USAT: Did you ever think you’d become a professional triathlete back then?

EJ: Sure! I always followed triathletes, pro read the magazines and knew there were opportunities out there. So I was so excited when I was accepted into the ETA. It meant that I had to leave Oregon State a year early [to attend the University of Colorado Colorado Springs; she graduated last May]. But it was an amazing chance to go after my dream.


USAT: How was the transition from runner/ swimmer to triathlete?

EJ: It’s a lot more time consuming and independent, since I tend to do a lot of training on my own. I was always with a team as a runner and a swimmer. And there was definitely a learning curve with cycling. I grew up swimming and running but never rode a bike competitively. Learning to ride has given me a new perspective on training. It’s fresh and exciting — and a little scary, too.


USAT: You lost your mom, Debbie, a few years ago. How has that experience impacted you as a person and an athlete?

EJ: My mom was sick basically my entire life. At 30, she was diagnosed with Huntington’s disease, a neurological brain disorder kind of like Alzheimer’s and Parkinson’s disease combined. By the time I was 18, her speech and motor skills deteriorated to the point that she had to be placed in a nursing home. She died about two years later.

Watching her battle her disease and having to help take care of her definitely shaped who I am. She was such a strong woman and fought until the end. I became more independent and a tougher athlete because of it.


USAT: You consider your dad, Tony, as your best friend and biggest supporter. Can you describe your bond?

EJ: I wouldn’t be where I am without him. He’s my best friend. Growing up, he took me to every meet and every practice, all while being my mom’s caretaker. He still comes to a lot of my overseas races and is always there, giving advice. He likes to think he’s my coach sometimes, but he’s cool about it and knows there’s a line that can’t be crossed.


USAT: He was there to see you make the podium at last year’s U23 World Championships in Edmonton. What was that like?

EJ: So special. We hugged after the race and both burst into tears. Then, he was in the front row during the medal ceremony and neither of us could wipe the smiles off of our faces. It was a very proud moment for me. Wearing a Team USA suit with “Jones” on the back is a reminder that I’m doing something bigger than myself — I get to represent my family and my country.

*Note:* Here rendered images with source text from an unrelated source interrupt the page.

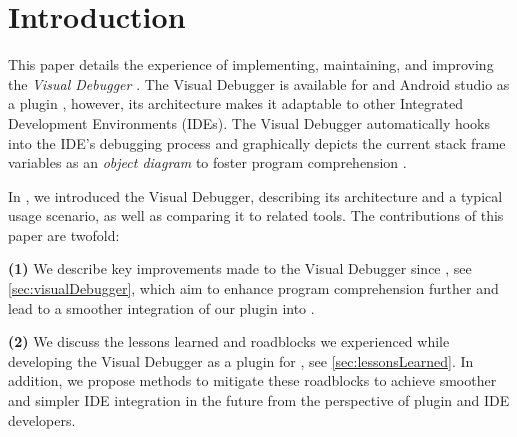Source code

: \documentclass[sigconf]{acmart}
\begin{document}


\maketitle

\renewcommand\UrlFont{\color{blue}}

\section{Introduction}
This paper details the experience of implementing, maintaining, and improving the \textit{Visual Debugger} \cite{krauterVisualDebuggerTool2022}.
The Visual Debugger is available for \intellij{} and Android studio as a plugin \cite{timkrauterVisualDebuggerIntelliJ2024}, however, its architecture makes it adaptable to other Integrated Development Environments (IDEs).
The Visual Debugger automatically hooks into the IDE's debugging process and graphically depicts the current stack frame variables as an \textit{object diagram} to foster program comprehension \cite{krauterVisualDebuggerTool2022}.

In \cite{krauterVisualDebuggerTool2022}, we introduced the Visual Debugger, describing its architecture and a typical usage scenario, as well as comparing it to related tools.
The contributions of this paper are twofold:

\textbf{(1)} We describe key improvements made to the Visual Debugger since \cite{krauterVisualDebuggerTool2022}, see \autoref{sec:visualDebugger}, which aim to enhance program comprehension further and lead to a smoother integration of our plugin into \intellij{}.

\textbf{(2)} We discuss the lessons learned and roadblocks we experienced while developing the Visual Debugger as a plugin for \intellij{}, see \autoref{sec:lessonsLearned}.
In addition, we propose methods to mitigate these roadblocks to achieve smoother and simpler IDE integration in the future from the perspective of plugin and IDE developers. 
\end{document}
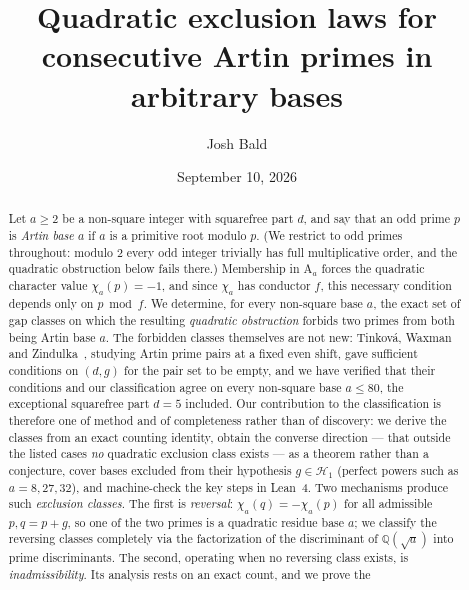 \documentclass[11pt,reqno]{amsart}
\theoremstyle{plain}
\theoremstyle{definition}
\newcommand{\Art}{\mathrm{A}}
\newcommand{\Q}{\mathbb{Q}}
\begin{document}
\title[Quadratic exclusion laws for consecutive Artin primes]
{Quadratic exclusion laws for consecutive Artin primes in arbitrary bases}

\author{Josh Bald}
\address{Ontario, Canada}


\date{September 10, 2026}

\begin{abstract}
Let $a \ge 2$ be a non-square integer with squarefree part $d$, and say that
an odd prime $p$ is \emph{Artin base $a$} if $a$ is a primitive root
modulo $p$. (We restrict to odd primes throughout: modulo $2$ every odd
integer trivially has full multiplicative order, and the quadratic obstruction
below fails there.) Membership in $\Art_a$ forces the quadratic character value
$\chi_a(p) = -1$, and since $\chi_a$ has conductor $f$, this necessary
condition depends only on $p \bmod f$. We determine, for every non-square base
$a$, the exact set of gap classes on which the resulting \emph{quadratic
obstruction} forbids two primes from both being Artin base $a$. The forbidden
classes themselves are not new: Tinkov\'a, Waxman and
Zindulka~\cite{TinkovaWaxmanZindulka2023}, studying Artin prime pairs at a
fixed even shift, gave sufficient conditions on $(d, g)$ for the pair set to
be empty, and we have verified that their conditions and our classification
agree on every non-square base $a \le 80$, the exceptional squarefree part
$d = 5$ included. Our contribution to the classification is therefore one of
method and of completeness rather than of discovery: we derive the classes
from an exact counting identity, obtain the converse direction --- that
outside the listed cases \emph{no} quadratic exclusion class exists --- as a
theorem rather than a conjecture, cover bases excluded from their hypothesis
$g \in \mathcal{H}_1$ (perfect powers such as $a = 8, 27, 32$), and
machine-check the key steps in Lean~4. Two mechanisms
produce such \emph{exclusion classes}. The first is \emph{reversal}:
$\chi_a(q) = -\chi_a(p)$ for all admissible $p, q = p + g$, so one of the two
primes is a quadratic residue base $a$; we classify the reversing classes
completely via the factorization of the discriminant of $\Q(\sqrt{a})$ into
prime discriminants. The second, operating when no reversing class exists, is
\emph{inadmissibility}. Its analysis rests on an exact count, and we prove the

\end{abstract}
\end{document}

USAT: You recently got engaged — have you set a wedding date yet?

EJ: Not yet! My fiancé, Logan Storie, is training for the Olympic Trials in Pentathlon. So with all of the traveling happening this year, we’ll probably wait until October 2016. We’re actually living apart right now since he’s at the Olympic Training Center in Colorado Springs, and I’m with my TriLogic team in Scottsdale, Arizona. We try to see each other once a month. It’s tough, but we know in the end, the sacrifice will be worth it.


USAT: Given your hot streak of late, are you confident about your chances to earn a spot on the 2016 Olympic squad?

EJ: My recent races have been big confidence boosters, but I’m still growing every day in the sport. There’s so much I need to learn. I’m excited to race this season and go after qualifying for the Olympic Team in 2016. Just being able to race and train with Olympians like Sarah Groff [True] and Gwen Jorgensen has been such an honor. So if it doesn’t work out this time, I’ll take it in stride.